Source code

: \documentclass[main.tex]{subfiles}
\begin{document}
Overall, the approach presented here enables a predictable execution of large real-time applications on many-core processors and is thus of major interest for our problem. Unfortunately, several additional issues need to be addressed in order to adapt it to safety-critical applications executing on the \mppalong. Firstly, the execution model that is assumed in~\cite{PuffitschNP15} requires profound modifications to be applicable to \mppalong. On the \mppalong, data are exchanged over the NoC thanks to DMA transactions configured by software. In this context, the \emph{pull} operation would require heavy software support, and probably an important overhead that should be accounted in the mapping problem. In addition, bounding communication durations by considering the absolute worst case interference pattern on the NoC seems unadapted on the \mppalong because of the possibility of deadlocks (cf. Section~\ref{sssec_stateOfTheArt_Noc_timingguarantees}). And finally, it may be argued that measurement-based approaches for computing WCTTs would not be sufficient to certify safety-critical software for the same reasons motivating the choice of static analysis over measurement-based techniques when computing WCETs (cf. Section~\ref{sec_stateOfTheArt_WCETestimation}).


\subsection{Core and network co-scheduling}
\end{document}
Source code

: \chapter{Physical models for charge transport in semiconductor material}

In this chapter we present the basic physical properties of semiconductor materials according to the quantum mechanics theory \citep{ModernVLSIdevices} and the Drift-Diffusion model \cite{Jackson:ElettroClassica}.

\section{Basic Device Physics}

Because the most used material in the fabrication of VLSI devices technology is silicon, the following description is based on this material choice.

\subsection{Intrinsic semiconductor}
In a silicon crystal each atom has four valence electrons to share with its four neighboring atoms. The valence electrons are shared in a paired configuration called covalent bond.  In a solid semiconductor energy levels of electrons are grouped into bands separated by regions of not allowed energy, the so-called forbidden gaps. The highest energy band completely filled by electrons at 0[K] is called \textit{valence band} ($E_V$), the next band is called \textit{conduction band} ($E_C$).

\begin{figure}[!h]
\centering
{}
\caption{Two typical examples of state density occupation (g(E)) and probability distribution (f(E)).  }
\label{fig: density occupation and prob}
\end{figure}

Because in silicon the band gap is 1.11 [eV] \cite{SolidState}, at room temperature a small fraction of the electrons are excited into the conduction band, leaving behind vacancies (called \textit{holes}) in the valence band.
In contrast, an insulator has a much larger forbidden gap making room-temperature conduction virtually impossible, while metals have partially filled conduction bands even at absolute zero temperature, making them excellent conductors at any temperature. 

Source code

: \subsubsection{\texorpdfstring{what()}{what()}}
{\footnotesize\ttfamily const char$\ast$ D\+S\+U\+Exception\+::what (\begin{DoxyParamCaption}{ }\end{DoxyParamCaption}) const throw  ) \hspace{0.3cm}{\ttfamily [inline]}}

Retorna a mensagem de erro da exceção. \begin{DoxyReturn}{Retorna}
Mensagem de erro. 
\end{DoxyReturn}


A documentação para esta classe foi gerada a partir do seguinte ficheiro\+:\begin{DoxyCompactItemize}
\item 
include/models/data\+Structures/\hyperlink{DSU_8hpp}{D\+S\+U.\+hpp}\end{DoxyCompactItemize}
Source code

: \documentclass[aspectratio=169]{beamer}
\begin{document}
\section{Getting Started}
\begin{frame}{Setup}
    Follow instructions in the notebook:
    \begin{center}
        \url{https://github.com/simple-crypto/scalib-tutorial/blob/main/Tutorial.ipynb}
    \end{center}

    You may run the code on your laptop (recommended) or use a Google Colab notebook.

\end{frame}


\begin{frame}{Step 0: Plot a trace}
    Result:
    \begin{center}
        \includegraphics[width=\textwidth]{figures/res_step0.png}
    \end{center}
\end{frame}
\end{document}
···
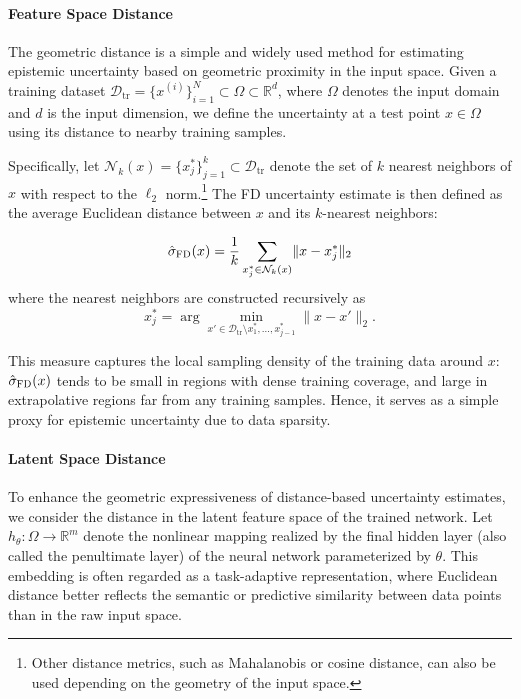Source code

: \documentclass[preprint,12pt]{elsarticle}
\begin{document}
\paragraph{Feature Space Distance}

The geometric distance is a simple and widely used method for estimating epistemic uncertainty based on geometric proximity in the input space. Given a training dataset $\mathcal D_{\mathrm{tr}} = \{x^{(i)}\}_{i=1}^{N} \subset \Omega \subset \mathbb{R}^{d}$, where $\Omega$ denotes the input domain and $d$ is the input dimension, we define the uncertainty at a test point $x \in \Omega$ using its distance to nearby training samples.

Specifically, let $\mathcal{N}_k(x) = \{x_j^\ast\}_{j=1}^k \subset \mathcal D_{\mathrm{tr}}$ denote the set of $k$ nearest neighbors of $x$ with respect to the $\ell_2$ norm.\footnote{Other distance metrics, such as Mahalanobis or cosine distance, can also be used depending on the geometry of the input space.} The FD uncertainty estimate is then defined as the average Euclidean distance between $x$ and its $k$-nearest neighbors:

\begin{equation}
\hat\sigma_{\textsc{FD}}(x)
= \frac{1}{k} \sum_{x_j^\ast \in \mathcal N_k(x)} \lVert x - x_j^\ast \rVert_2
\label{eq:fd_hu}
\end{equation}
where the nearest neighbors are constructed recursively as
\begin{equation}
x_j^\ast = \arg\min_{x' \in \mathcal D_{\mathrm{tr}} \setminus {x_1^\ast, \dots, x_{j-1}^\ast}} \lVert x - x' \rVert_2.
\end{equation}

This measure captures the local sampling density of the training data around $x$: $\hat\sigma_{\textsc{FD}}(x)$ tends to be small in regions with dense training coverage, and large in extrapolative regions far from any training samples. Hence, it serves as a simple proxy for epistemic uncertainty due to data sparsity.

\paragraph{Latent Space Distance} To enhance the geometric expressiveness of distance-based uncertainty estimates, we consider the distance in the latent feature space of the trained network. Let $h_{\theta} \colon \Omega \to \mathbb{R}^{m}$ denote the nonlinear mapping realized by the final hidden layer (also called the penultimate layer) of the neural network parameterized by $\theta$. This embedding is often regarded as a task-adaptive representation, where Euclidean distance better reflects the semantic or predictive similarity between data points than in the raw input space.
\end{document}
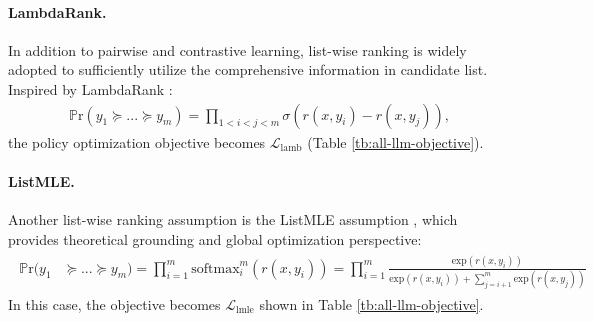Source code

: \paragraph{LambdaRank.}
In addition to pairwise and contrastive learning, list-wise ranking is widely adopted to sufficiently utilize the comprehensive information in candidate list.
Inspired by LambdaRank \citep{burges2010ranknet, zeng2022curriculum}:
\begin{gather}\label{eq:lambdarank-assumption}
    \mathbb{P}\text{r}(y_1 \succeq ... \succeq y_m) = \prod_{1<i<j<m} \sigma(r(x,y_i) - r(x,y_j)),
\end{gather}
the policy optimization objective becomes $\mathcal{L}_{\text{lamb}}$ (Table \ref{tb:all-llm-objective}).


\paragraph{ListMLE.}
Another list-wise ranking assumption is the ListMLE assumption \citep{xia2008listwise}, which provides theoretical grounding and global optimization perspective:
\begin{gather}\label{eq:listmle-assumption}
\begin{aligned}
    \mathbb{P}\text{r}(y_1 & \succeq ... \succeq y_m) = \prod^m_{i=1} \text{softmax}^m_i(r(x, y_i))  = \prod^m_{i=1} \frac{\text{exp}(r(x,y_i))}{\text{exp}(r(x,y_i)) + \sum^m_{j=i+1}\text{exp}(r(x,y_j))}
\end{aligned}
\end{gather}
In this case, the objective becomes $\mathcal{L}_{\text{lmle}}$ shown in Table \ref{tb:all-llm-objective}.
···
Where a line above contains the word "what", copy that line.

: \subsubsection{\texorpdfstring{what()}{what()}}
{\footnotesize\ttfamily const char$\ast$ D\+S\+U\+Exception\+::what (\begin{DoxyParamCaption}{ }\end{DoxyParamCaption}) const throw  ) \hspace{0.3cm}{\ttfamily [inline]}}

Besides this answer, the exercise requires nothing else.